Bloody Wolf Targets Kyrgyzstan and Uzbekistan with NetSupport RAT in Ongoing Cyber Campaigns

Group-IB specialists have detected a series of cyberattacks conducted by the hacker group Bloody Wolf, targeting Kyrgyzstan since June 2025 and Uzbekistan since October 2025. The primary targets include financial institutions, government agencies, and IT companies. The attacks utilize the NetSupport Remote Access Trojan (RAT), a legitimate remote administration tool repurposed for malicious activities.

The NetSupport RAT enables attackers to gain remote control over infected systems, facilitating actions such as keylogging, file transfer, and remote command execution. Its ability to mimic normal network traffic makes detection particularly challenging.

The targeting of critical sectors such as finance, government, and IT underscores the severity of these attacks. Financial institutions face risks of financial theft and fraud, while government agencies may experience espionage and data breaches. IT companies, often serving as gatekeepers for other organizations' data, present high-value targets for attackers seeking to compromise multiple entities through a single breach.

The impact on the cybersecurity landscape is substantial. These attacks highlight the need for robust cybersecurity measures in Central Asia, particularly in sectors handling sensitive data. Organizations should prioritize network monitoring, endpoint protection, and regular security audits to detect and mitigate such threats.

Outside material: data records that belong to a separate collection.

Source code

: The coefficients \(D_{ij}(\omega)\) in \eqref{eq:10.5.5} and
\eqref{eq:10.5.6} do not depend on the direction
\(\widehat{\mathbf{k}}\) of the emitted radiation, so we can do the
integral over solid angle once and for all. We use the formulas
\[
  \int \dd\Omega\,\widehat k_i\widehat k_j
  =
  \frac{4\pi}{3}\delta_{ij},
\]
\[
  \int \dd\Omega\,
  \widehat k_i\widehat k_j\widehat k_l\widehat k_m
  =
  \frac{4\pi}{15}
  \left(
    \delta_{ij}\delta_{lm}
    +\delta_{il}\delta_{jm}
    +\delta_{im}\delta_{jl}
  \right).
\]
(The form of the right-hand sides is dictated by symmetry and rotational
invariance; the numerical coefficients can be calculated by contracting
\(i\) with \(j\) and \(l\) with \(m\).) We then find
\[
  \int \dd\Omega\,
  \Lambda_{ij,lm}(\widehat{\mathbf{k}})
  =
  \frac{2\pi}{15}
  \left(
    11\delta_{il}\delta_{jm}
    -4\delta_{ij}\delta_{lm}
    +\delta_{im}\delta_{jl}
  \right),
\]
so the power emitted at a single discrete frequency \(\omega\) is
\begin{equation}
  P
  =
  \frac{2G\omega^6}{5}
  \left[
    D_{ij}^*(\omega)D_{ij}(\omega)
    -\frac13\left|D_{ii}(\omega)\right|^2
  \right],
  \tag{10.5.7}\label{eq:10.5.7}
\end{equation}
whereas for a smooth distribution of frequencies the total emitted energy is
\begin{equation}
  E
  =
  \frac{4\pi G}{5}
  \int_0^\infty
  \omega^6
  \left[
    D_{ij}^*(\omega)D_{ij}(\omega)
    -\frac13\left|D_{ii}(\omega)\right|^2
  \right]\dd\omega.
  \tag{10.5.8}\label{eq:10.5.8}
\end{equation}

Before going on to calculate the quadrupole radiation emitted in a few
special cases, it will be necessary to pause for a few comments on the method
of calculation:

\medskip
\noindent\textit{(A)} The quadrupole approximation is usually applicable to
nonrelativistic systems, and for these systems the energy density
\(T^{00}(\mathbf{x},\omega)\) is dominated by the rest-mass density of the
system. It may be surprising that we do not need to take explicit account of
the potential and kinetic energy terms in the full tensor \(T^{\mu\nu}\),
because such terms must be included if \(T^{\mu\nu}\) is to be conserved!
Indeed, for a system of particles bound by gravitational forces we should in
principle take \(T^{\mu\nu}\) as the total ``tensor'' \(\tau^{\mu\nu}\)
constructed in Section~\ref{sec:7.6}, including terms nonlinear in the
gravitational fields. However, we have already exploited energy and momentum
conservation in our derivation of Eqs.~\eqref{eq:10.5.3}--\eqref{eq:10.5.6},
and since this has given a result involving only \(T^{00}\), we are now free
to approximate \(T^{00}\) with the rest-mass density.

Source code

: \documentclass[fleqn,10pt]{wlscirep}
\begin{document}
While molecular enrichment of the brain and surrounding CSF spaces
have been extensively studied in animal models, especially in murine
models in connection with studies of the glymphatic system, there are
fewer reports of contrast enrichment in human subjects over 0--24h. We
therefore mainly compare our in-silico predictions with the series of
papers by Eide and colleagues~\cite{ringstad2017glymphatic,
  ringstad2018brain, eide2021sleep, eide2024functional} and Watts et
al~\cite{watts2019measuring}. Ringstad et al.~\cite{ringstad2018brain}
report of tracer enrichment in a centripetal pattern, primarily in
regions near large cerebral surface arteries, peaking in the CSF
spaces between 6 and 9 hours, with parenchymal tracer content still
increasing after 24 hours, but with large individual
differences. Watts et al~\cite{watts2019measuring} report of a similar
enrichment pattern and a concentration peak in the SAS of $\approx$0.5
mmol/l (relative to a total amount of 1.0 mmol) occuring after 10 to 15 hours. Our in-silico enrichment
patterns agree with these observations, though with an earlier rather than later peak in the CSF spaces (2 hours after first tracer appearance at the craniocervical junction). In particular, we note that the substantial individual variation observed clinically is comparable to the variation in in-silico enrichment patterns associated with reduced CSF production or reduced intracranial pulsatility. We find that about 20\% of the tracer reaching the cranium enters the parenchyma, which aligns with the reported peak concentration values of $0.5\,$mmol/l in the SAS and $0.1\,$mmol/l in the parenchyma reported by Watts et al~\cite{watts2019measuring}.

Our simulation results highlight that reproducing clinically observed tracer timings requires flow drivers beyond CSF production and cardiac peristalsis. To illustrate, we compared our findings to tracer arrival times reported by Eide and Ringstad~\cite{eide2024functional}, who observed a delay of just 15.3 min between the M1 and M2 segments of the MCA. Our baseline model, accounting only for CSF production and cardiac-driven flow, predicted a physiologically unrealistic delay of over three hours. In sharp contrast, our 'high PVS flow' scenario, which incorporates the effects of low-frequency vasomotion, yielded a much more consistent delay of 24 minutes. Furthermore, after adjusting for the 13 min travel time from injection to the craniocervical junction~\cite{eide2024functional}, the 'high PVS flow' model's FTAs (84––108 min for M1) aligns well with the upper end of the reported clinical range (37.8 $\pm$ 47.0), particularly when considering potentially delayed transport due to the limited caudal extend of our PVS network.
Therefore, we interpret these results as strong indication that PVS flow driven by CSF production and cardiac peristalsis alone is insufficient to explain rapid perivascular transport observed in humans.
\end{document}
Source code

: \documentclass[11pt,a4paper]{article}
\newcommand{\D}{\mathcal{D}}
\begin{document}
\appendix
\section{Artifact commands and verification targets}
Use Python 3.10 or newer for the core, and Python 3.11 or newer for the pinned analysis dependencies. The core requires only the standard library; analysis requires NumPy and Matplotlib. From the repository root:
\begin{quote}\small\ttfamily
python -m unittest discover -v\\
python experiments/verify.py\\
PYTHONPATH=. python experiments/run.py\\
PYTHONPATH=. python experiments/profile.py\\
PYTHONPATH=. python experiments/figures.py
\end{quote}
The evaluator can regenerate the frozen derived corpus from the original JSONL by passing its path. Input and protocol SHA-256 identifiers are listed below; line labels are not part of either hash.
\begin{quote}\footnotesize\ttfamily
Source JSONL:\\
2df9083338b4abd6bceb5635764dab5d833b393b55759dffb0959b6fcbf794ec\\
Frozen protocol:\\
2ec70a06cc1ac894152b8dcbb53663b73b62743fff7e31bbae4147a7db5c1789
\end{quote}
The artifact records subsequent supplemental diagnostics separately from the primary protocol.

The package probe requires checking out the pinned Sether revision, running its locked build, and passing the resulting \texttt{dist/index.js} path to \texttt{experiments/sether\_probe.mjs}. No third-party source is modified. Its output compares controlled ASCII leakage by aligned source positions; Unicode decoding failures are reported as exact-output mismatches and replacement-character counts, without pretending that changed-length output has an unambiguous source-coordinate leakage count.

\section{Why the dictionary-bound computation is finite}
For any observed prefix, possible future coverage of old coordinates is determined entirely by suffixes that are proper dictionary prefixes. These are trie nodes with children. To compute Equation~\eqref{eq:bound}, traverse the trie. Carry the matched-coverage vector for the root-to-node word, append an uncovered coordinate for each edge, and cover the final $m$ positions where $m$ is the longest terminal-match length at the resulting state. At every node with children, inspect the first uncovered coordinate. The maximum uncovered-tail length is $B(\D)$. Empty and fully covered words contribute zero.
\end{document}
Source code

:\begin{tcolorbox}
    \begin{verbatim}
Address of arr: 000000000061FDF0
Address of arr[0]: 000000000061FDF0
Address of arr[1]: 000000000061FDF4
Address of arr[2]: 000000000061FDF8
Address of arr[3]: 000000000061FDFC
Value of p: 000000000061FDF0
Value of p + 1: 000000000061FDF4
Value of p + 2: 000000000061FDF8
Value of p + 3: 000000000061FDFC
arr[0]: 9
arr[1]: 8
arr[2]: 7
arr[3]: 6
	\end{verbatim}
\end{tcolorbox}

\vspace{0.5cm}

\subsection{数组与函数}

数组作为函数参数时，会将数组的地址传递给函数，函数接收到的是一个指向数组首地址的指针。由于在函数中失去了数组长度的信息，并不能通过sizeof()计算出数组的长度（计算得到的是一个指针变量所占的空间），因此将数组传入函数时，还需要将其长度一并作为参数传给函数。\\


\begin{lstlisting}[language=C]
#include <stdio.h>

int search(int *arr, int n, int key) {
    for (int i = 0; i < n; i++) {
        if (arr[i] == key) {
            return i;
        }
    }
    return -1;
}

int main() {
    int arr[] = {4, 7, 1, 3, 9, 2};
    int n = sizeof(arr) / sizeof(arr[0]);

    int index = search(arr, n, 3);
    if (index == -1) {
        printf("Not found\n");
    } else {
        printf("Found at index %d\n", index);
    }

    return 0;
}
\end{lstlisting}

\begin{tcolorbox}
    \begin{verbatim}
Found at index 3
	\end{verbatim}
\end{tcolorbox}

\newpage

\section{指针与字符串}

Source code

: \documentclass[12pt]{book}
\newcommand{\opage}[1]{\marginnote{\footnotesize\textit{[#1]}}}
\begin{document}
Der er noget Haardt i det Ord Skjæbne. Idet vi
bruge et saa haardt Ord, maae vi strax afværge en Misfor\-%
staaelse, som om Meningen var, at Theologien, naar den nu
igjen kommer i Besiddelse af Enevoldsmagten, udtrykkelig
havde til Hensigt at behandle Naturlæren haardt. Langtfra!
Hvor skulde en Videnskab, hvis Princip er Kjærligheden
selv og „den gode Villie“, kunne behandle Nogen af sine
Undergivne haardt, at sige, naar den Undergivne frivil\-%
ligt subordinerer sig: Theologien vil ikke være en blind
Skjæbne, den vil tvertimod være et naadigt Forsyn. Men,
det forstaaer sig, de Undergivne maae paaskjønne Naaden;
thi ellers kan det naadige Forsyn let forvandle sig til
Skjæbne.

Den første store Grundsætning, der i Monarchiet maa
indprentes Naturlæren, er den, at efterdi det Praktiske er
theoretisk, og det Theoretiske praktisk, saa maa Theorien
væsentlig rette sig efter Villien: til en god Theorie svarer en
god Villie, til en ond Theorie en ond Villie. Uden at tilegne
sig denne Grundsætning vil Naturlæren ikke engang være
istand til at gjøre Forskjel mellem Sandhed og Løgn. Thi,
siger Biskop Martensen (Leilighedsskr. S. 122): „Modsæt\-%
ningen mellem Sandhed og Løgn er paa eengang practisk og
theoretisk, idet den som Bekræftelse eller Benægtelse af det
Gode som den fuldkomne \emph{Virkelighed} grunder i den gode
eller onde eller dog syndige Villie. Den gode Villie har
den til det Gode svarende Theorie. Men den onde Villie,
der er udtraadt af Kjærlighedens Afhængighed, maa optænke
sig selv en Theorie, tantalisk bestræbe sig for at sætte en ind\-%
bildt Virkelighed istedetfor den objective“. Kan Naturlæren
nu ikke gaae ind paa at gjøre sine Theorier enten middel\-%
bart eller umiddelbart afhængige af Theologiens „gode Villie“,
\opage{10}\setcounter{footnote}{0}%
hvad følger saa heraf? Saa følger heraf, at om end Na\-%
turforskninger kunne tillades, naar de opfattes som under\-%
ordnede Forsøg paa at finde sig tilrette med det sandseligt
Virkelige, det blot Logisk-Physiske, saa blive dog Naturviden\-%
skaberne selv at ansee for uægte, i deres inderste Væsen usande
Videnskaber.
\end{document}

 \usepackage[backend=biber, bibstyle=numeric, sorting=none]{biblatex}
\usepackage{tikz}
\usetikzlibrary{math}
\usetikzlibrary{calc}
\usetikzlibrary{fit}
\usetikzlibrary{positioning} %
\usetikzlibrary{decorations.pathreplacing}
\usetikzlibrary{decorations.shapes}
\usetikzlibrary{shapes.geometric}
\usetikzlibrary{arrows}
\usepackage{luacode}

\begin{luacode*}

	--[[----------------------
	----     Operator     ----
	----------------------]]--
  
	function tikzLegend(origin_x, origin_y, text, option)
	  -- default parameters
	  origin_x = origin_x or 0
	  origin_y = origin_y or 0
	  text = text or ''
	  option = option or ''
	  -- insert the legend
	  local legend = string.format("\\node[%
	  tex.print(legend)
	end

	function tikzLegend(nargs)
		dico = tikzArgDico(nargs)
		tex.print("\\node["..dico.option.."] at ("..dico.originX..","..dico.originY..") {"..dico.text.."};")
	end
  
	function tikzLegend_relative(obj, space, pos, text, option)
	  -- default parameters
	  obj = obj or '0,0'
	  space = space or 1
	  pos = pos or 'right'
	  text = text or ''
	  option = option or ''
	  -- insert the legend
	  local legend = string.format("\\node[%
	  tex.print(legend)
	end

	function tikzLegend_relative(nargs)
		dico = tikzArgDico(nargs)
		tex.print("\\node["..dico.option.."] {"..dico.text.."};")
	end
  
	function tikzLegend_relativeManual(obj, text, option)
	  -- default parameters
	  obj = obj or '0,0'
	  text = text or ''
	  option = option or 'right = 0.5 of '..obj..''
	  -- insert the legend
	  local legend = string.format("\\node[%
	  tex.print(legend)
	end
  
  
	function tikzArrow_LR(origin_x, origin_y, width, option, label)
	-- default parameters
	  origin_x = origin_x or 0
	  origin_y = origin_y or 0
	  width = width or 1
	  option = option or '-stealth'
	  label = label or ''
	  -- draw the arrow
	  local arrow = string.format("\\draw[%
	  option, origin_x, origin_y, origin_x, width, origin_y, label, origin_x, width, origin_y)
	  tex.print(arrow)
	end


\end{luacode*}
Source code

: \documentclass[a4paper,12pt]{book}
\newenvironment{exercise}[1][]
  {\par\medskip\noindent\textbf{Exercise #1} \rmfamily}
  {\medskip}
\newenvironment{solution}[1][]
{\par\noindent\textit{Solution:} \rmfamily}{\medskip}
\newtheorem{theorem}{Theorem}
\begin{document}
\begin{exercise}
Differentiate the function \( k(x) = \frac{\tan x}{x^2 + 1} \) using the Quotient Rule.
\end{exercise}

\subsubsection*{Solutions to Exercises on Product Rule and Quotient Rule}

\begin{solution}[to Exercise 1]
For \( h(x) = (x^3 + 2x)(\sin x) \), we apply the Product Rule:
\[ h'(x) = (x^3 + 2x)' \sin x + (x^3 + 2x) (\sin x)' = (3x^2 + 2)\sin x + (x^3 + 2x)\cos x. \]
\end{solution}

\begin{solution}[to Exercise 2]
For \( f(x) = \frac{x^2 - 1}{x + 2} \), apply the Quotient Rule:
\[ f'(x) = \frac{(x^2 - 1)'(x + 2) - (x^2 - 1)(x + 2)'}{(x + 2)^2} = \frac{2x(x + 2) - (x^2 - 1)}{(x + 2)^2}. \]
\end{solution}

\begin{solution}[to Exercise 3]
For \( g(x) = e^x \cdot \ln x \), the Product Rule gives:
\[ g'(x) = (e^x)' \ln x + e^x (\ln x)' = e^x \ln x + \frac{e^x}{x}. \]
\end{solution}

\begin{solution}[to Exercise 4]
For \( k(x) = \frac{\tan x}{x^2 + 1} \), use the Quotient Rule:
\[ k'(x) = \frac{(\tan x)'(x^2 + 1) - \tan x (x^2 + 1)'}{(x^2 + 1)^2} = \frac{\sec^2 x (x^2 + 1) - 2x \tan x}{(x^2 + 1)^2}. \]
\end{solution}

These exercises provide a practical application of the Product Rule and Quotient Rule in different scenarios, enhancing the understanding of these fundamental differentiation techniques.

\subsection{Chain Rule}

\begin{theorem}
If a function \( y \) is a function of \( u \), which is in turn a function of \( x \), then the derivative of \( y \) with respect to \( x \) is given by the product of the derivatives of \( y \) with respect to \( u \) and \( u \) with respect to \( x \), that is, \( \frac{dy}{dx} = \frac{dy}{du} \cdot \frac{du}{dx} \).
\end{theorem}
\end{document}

From an expert perspective, the use of legitimate tools for malicious purposes is a growing trend in cybercrime. Attackers leverage these tools to evade detection and maintain persistence within compromised networks. The coordinated nature of these attacks suggests a well-funded operation, necessitating heightened vigilance among targeted entities.

In response to these threats, organizations should implement multi-layered defense strategies. This includes deploying advanced threat detection systems, conducting regular security training for employees, and establishing incident response plans to quickly address any breaches.